**Work order**
Pictures do not belong in the copy, so please give every entry below again exactly.

**Data extract**
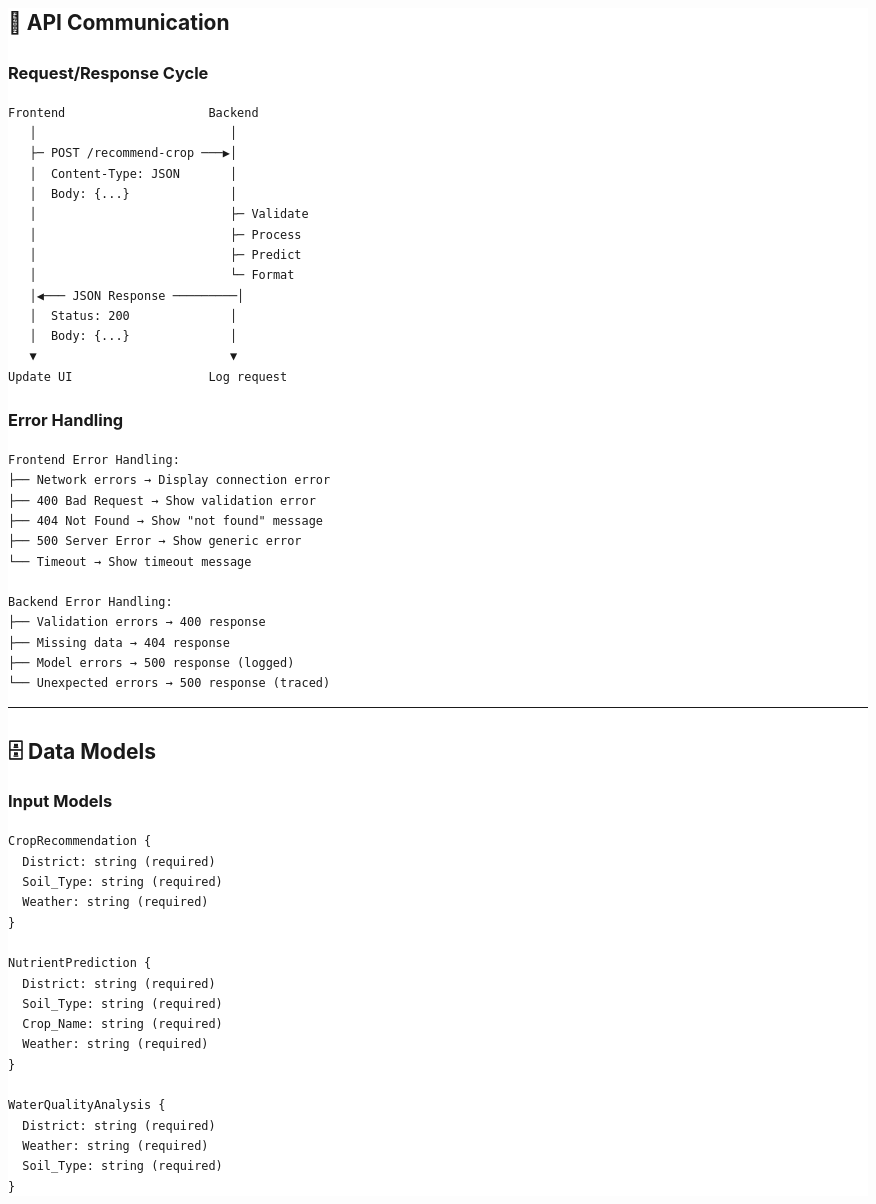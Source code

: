 
## 🔌 API Communication

### Request/Response Cycle

```
Frontend                    Backend
   │                           │
   ├─ POST /recommend-crop ───▶│
   │  Content-Type: JSON       │
   │  Body: {...}              │
   │                           ├─ Validate
   │                           ├─ Process
   │                           ├─ Predict
   │                           └─ Format
   │◀─── JSON Response ─────────│
   │  Status: 200              │
   │  Body: {...}              │
   ▼                           ▼
Update UI                   Log request
```

### Error Handling

```
Frontend Error Handling:
├── Network errors → Display connection error
├── 400 Bad Request → Show validation error
├── 404 Not Found → Show "not found" message
├── 500 Server Error → Show generic error
└── Timeout → Show timeout message

Backend Error Handling:
├── Validation errors → 400 response
├── Missing data → 404 response
├── Model errors → 500 response (logged)
└── Unexpected errors → 500 response (traced)
```

---

## 🗄️ Data Models

### Input Models

```python
CropRecommendation {
  District: string (required)
  Soil_Type: string (required)
  Weather: string (required)
}

NutrientPrediction {
  District: string (required)
  Soil_Type: string (required)
  Crop_Name: string (required)
  Weather: string (required)
}

WaterQualityAnalysis {
  District: string (required)
  Weather: string (required)
  Soil_Type: string (required)
}
```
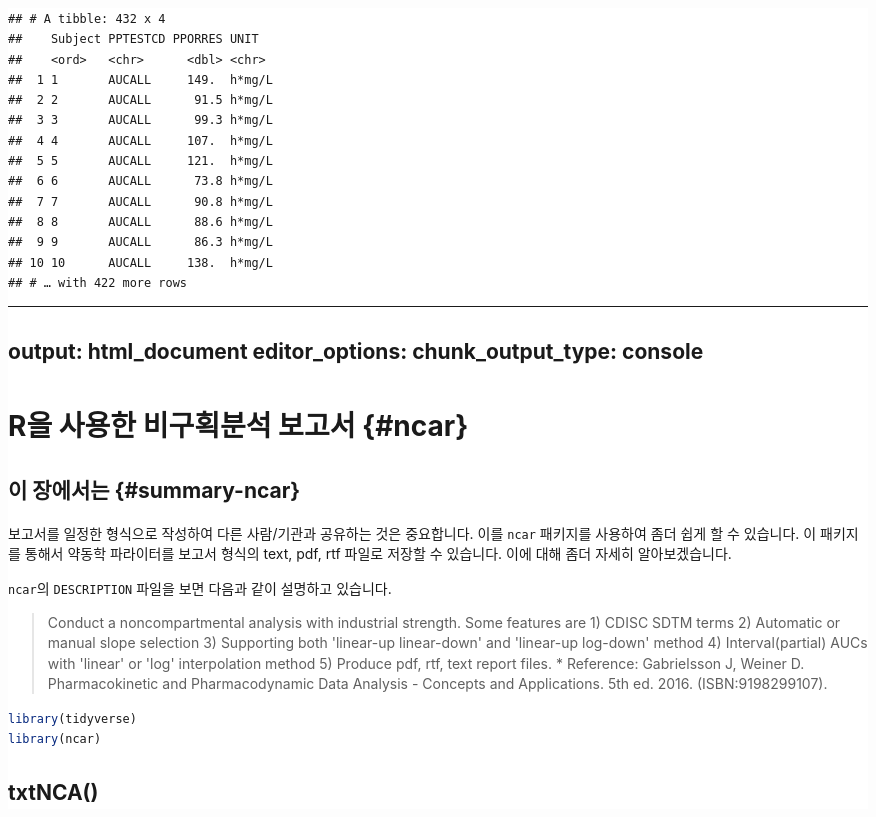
 ```
## # A tibble: 432 x 4
##    Subject PPTESTCD PPORRES UNIT  
##    <ord>   <chr>      <dbl> <chr> 
##  1 1       AUCALL     149.  h*mg/L
##  2 2       AUCALL      91.5 h*mg/L
##  3 3       AUCALL      99.3 h*mg/L
##  4 4       AUCALL     107.  h*mg/L
##  5 5       AUCALL     121.  h*mg/L
##  6 6       AUCALL      73.8 h*mg/L
##  7 7       AUCALL      90.8 h*mg/L
##  8 8       AUCALL      88.6 h*mg/L
##  9 9       AUCALL      86.3 h*mg/L
## 10 10      AUCALL     138.  h*mg/L
## # … with 422 more rows
```






---
output: html_document
editor_options: 
  chunk_output_type: console
---

# R을 사용한 비구획분석 보고서 {#ncar}

## 이 장에서는 {#summary-ncar}

보고서를 일정한 형식으로 작성하여 다른 사람/기관과 공유하는 것은 중요합니다. 이를 `ncar` 패키지를 사용하여 좀더 쉽게 할 수 있습니다.
이 패키지를 통해서 약동학 파라이터를 보고서 형식의 text, pdf, rtf 파일로 저장할 수 있습니다.
이에 대해 좀더 자세히 알아보겠습니다.

`ncar`의 `DESCRIPTION` 파일을 보면 다음과 같이 설명하고 있습니다.

> Conduct a noncompartmental analysis with industrial strength.
             Some features are
             1) CDISC SDTM terms
             2) Automatic or manual slope selection
             3) Supporting both 'linear-up linear-down' and 'linear-up log-down' method
             4) Interval(partial) AUCs with 'linear' or 'log' interpolation method
             5) Produce pdf, rtf, text report files.
             * Reference: Gabrielsson J, Weiner D. Pharmacokinetic and Pharmacodynamic Data Analysis - Concepts and Applications. 5th ed. 2016. (ISBN:9198299107).



```r
library(tidyverse)
library(ncar)
```

## txtNCA()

**Problem solution**
Source code

: 
## 🔌 API Communication

### Request/Response Cycle

```
Frontend                    Backend
   │                           │
   ├─ POST /recommend-crop ───▶│
   │  Content-Type: JSON       │
   │  Body: {...}              │
   │                           ├─ Validate
   │                           ├─ Process
   │                           ├─ Predict
   │                           └─ Format
   │◀─── JSON Response ─────────│
   │  Status: 200              │
   │  Body: {...}              │
   ▼                           ▼
Update UI                   Log request
```

### Error Handling

```
Frontend Error Handling:
├── Network errors → Display connection error
├── 400 Bad Request → Show validation error
├── 404 Not Found → Show "not found" message
├── 500 Server Error → Show generic error
└── Timeout → Show timeout message

Backend Error Handling:
├── Validation errors → 400 response
├── Missing data → 404 response
├── Model errors → 500 response (logged)
└── Unexpected errors → 500 response (traced)
```

---

## 🗄️ Data Models

### Input Models

```python
CropRecommendation {
  District: string (required)
  Soil_Type: string (required)
  Weather: string (required)
}

NutrientPrediction {
  District: string (required)
  Soil_Type: string (required)
  Crop_Name: string (required)
  Weather: string (required)
}

WaterQualityAnalysis {
  District: string (required)
  Weather: string (required)
  Soil_Type: string (required)
}
```
 ```
## # A tibble: 432 x 4
##    Subject PPTESTCD PPORRES UNIT  
##    <ord>   <chr>      <dbl> <chr> 
##  1 1       AUCALL     149.  h*mg/L
##  2 2       AUCALL      91.5 h*mg/L
##  3 3       AUCALL      99.3 h*mg/L
##  4 4       AUCALL     107.  h*mg/L
##  5 5       AUCALL     121.  h*mg/L
##  6 6       AUCALL      73.8 h*mg/L
##  7 7       AUCALL      90.8 h*mg/L
##  8 8       AUCALL      88.6 h*mg/L
##  9 9       AUCALL      86.3 h*mg/L
## 10 10      AUCALL     138.  h*mg/L
## # … with 422 more rows
```






---
output: html_document
editor_options: 
  chunk_output_type: console
---

# R을 사용한 비구획분석 보고서 {#ncar}

## 이 장에서는 {#summary-ncar}

보고서를 일정한 형식으로 작성하여 다른 사람/기관과 공유하는 것은 중요합니다. 이를 `ncar` 패키지를 사용하여 좀더 쉽게 할 수 있습니다.
이 패키지를 통해서 약동학 파라이터를 보고서 형식의 text, pdf, rtf 파일로 저장할 수 있습니다.
이에 대해 좀더 자세히 알아보겠습니다.

`ncar`의 `DESCRIPTION` 파일을 보면 다음과 같이 설명하고 있습니다.

> Conduct a noncompartmental analysis with industrial strength.
             Some features are
             1) CDISC SDTM terms
             2) Automatic or manual slope selection
             3) Supporting both 'linear-up linear-down' and 'linear-up log-down' method
             4) Interval(partial) AUCs with 'linear' or 'log' interpolation method
             5) Produce pdf, rtf, text report files.
             * Reference: Gabrielsson J, Weiner D. Pharmacokinetic and Pharmacodynamic Data Analysis - Concepts and Applications. 5th ed. 2016. (ISBN:9198299107).



```r
library(tidyverse)
library(ncar)
```

## txtNCA()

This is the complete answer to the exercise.